Beraldo, il fratello di Argante, tenta di arginare “il chiodo fisso”del malato: sostiene che i medici non hanno potere di guarigione; conoscono, argomentano, ma la natura sa sbrigarsela da sola. Il dottore dice di aiutare, soccorrere la natura – egli afferma – ma non significa che riesca anche a farlo. Spinge il fratello ad assecondare Angelica e soprattutto scaccia il dottor Olezzanti e il dottor Purgone che si risente a morte.
Anche Tonietta, la fedele domestica, non è da meno: si presenta ad Argante travestita da medico, millantando capacità curative superiori a quelle dei colleghi, diagnosticando malattie immaginarie, consigliandogli anche improbabili amputazioni. Demolisce così tutta la categoria, ma soprattutto lo esorta a scoprire i veri sentimenti dei familiari, spingendolo a fingersi morto e costatare così l’immediata reazione dolorosa di moglie e figlia. La prima dimostra immediatamente il cinismo e l’opportunismo che da sempre la contraddistinguono, mentre Angelica si dispera e, di fronte alla tragedia che l’ha colpita, decide di rinunciare al matrimonio. Argante si rialza, acconsente alle nozze della figlia  con il giovane innamorato,  a patto che egli si faccia medico. Cleante accetta, e Beraldo ha un’idea: far diventare Argante medico, almeno per concludere la giornata in festa con danze, musiche e  una burlesca cerimonia per il conferimento della laurea in medicina.

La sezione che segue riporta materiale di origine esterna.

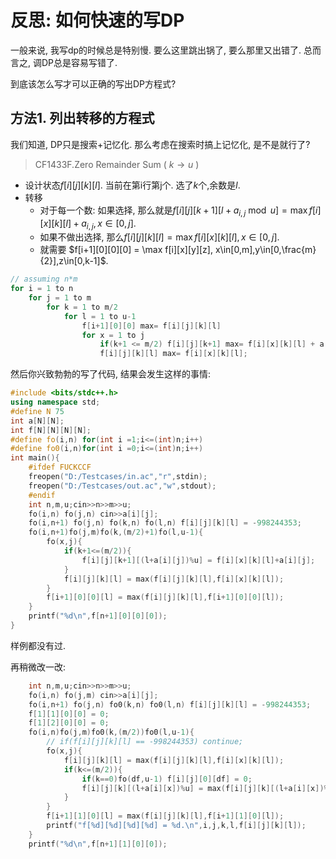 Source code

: # 反思: 如何快速的写DP

一般来说, 我写dp的时候总是特别慢. 要么这里跳出锅了, 要么那里又出错了. 总而言之, 调DP总是容易写错了.

到底该怎么写才可以正确的写出DP方程式?  

## 方法1. 列出转移的方程式

我们知道, DP只是搜索+记忆化. 那么考虑在搜索时搞上记忆化, 是不是就行了?

> CF1433F.Zero Remainder Sum ( $k \to u$ )

- 设计状态$f[i][j][k][l]$. 当前在第i行第j个. 选了$k$个,余数是$l$.
- 转移
  - 对于每一个数: 如果选择, 那么就是$f[i][j][k+1][l+a_{i,j}\bmod u]=\max f[i][x][k][l]+a_{i,j},x\in{[0,j]}$.
  - 如果不做出选择, 那么$f[i][j][k][l] = \max f[i][x][k][l] ,x\in[0,j]$.
  - 就需要 $f[i+1][0][0][0] = \max f[i][x][y][z], x\in[0,m],y\in[0,\frac{m}{2}],z\in[0,k-1]$.

```c++
// assuming n*m
for i = 1 to n
    for j = 1 to m
        for k = 1 to m/2
            for l = 1 to u-1
                f[i+1][0][0] max= f[i][j][k][l]
                for x = 1 to j
                    if(k+1 <= m/2) f[i][j][k+1] max= f[i][x][k][l] + a[i][j]
                    f[i][j][k][l] max= f[i][x][k][l];

```

然后你兴致勃勃的写了代码, 结果会发生这样的事情:

```cpp
#include <bits/stdc++.h>
using namespace std;
#define N 75
int a[N][N];
int f[N][N][N][N];
#define fo(i,n) for(int i =1;i<=(int)n;i++) 
#define fo0(i,n)for(int i =0;i<=(int)n;i++) 
int main(){
    #ifdef FUCKCCF
    freopen("D:/Testcases/in.ac","r",stdin);
    freopen("D:/Testcases/out.ac","w",stdout);
    #endif
    int n,m,u;cin>>n>>m>>u; 
    fo(i,n) fo(j,n) cin>>a[i][j];
    fo(i,n+1) fo(j,n) fo(k,n) fo(l,n) f[i][j][k][l] = -998244353;
    fo(i,n+1)fo(j,m)fo(k,(m/2)+1)fo(l,u-1){
        fo(x,j){
            if(k+1<=(m/2)){
                f[i][j][k+1][(l+a[i][j])%u] = f[i][x][k][l]+a[i][j]; 
            }
            f[i][j][k][l] = max(f[i][j][k][l],f[i][x][k][l]);
        }
        f[i+1][0][0][l] = max(f[i][j][k][l],f[i+1][0][0][l]);
    }
    printf("%d\n",f[n+1][0][0][0]);
}
```

样例都没有过.

再稍微改一改:

```cpp
    int n,m,u;cin>>n>>m>>u; 
    fo(i,n) fo(j,m) cin>>a[i][j];
    fo(i,n+1) fo(j,n) fo0(k,n) fo0(l,n) f[i][j][k][l] = -998244353;
    f[1][1][0][0] = 0; 
    f[1][2][0][0] = 0;
    fo(i,n)fo(j,m)fo0(k,(m/2))fo0(l,u-1){
        // if(f[i][j][k][l] == -998244353) continue;
        fo(x,j){
            f[i][j][k][l] = max(f[i][j][k][l],f[i][x][k][l]);
            if(k<=(m/2)){
                if(k==0)fo(df,u-1) f[i][j][0][df] = 0;
                f[i][j][k][(l+a[i][x])%u] = max(f[i][j][k][(l+a[i][x])%u],f[i][x][k-1][l]+a[i][x]); 
            }
        }
        f[i+1][1][0][l] = max(f[i][j][k][l],f[i+1][1][0][l]);
        printf("f[%d][%d][%d][%d] = %d.\n",i,j,k,l,f[i][j][k][l]);
    }
    printf("%d\n",f[n+1][1][0][0]);
```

Molière, con immancabile intelligenza corrosiva e un po’ di sarcasmo, non mette alla berlina i medici, ma tutto ciò che c’è di ridicolo nell’esercizio della medicina. Oggetto della satira risultano i  dottori e i malati. Le manie sono proprie di entrambi, e l’ambiente descritto si colloca perfettamente all’interno di una visione generale sull’illusione umana, quando la persona si trova nel suo momento più tragico, quando cioè è vittima dei propri miti. Non è il medico ad essere ipocrita e formale, lo è  purtroppo l’uomo in generale. Non c’è carità e si ride (un riso piuttosto amaro) della società nel suo complesso. 

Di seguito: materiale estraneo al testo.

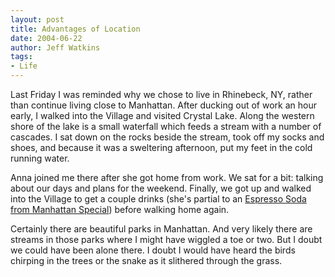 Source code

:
 ```yaml
---
layout: post
title: Advantages of Location
date: 2004-06-22
author: Jeff Watkins
tags:
- Life
---
```


<p>Last Friday I was reminded why we chose to live in Rhinebeck, NY,
rather than continue living close to Manhattan. After ducking out of
work an hour early, I walked into the Village and visited Crystal Lake.
Along the western shore of the lake is a small waterfall which feeds a
stream with a number of cascades. I sat down on the rocks beside the
stream, took off my socks and shoes, and because it was a sweltering
afternoon, put my feet in the cold running water.</p>
<p>Anna joined me there after she got home from work. We sat for a bit:
talking about our days and plans for the weekend. Finally, we got up
and walked into the Village to get a couple drinks (she's partial to an
<a
href="http://www.manhattanspecial.com/products_pure_espresso.html">
Espresso Soda from Manhattan Special</a>) before walking home again.</p>
<p>Certainly there are beautiful parks in Manhattan. And very likely
there are streams in those parks where I might have wiggled a toe or
two. But I doubt we could have been alone there. I doubt I would have
heard the birds chirping in the trees or the snake as it slithered
through the grass.</p>
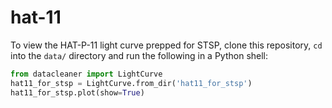 # hat-11

To view the HAT-P-11 light curve prepped for STSP, clone this repository, `cd` into the `data/` directory and run the following in a Python shell: 

```python
from datacleaner import LightCurve
hat11_for_stsp = LightCurve.from_dir('hat11_for_stsp')
hat11_for_stsp.plot(show=True)
```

Il pensiero dello scrittore si ritrova nelle battute di Beraldo: Molière rimprovera alla medicina di non essere ancora scientifica, di non fondarsi sull’esperienza e sulla sperimentazione, sbeffeggia l’ignoranza dei medici. Figlio di ricca famiglia borghese, si è subito avventurato in arte, dopo gli studi in giurisprudenza, divenendo attore di predilezione comica. Inizia a scrivere proprio assecondando la farsa buffonesca, con grande abilità quasi istrionica, ma coltiva poi tutti i generi. Il pubblico continua a subire il fascino delle sue commedie. Oggi non si colgono certo i riferimenti a fatti e persone dell’epoca, ma dietro ad ogni personaggio affiorano situazioni reali ed universali. Ipocrisia, arrivismo, seduzione, il bisogno di emulare le classi superiori, sono alcuni temi presenti nelle sue opere.  I suoi personaggi sono tipi eterni, caratteri,  ma anche sottili ritratti psicologici. La nevrosi di Argante tradisce la sua paura di vivere più che di morire. Si muove guidato dalle donne, e le sue malattie sono lo scudo di difesa, la protezione dalla responsabilità del vivere. Domina la situazione, rimanendo al centro dell’attenzione generale. Con l’immancabile vestaglia da camera, passa le sue giornate a ricevere cure, sogna un genero medico, tiranneggia tutti, ed è assecondato per interesse dai curanti, dal farmacista e dalla seconda moglie.